Start of Recorded information
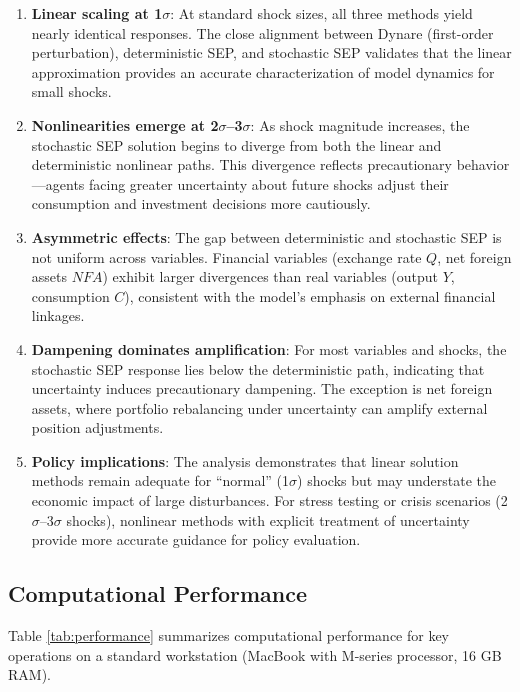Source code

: \documentclass[12pt]{article}
\begin{document}
\begin{enumerate}
\item \textbf{Linear scaling at 1$\sigma$}: At standard shock sizes, all three methods yield nearly identical responses. The close alignment between Dynare (first-order perturbation), deterministic SEP, and stochastic SEP validates that the linear approximation provides an accurate characterization of model dynamics for small shocks.

\item \textbf{Nonlinearities emerge at 2$\sigma$--3$\sigma$}: As shock magnitude increases, the stochastic SEP solution begins to diverge from both the linear and deterministic nonlinear paths. This divergence reflects precautionary behavior---agents facing greater uncertainty about future shocks adjust their consumption and investment decisions more cautiously.

\item \textbf{Asymmetric effects}: The gap between deterministic and stochastic SEP is not uniform across variables. Financial variables (exchange rate $Q$, net foreign assets $NFA$) exhibit larger divergences than real variables (output $Y$, consumption $C$), consistent with the model's emphasis on external financial linkages.

\item \textbf{Dampening dominates amplification}: For most variables and shocks, the stochastic SEP response lies below the deterministic path, indicating that uncertainty induces precautionary dampening. The exception is net foreign assets, where portfolio rebalancing under uncertainty can amplify external position adjustments.

\item \textbf{Policy implications}: The analysis demonstrates that linear solution methods remain adequate for ``normal'' (1$\sigma$) shocks but may understate the economic impact of large disturbances. For stress testing or crisis scenarios (2$\sigma$--3$\sigma$ shocks), nonlinear methods with explicit treatment of uncertainty provide more accurate guidance for policy evaluation.
\end{enumerate}

\subsection{Computational Performance}

Table \ref{tab:performance} summarizes computational performance for key operations on a standard workstation (MacBook with M-series processor, 16 GB RAM).
\end{document}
End of Recorded information
Task directions> Take the lines from the one containing "for policy evaluation." through the final line of the entries above, and set them down exactly, with nothing added.

Output for this task>
\item \textbf{Policy implications}: The analysis demonstrates that linear solution methods remain adequate for ``normal'' (1$\sigma$) shocks but may understate the economic impact of large disturbances. For stress testing or crisis scenarios (2$\sigma$--3$\sigma$ shocks), nonlinear methods with explicit treatment of uncertainty provide more accurate guidance for policy evaluation.
\end{enumerate}

\subsection{Computational Performance}

Table \ref{tab:performance} summarizes computational performance for key operations on a standard workstation (MacBook with M-series processor, 16 GB RAM).
\end{document}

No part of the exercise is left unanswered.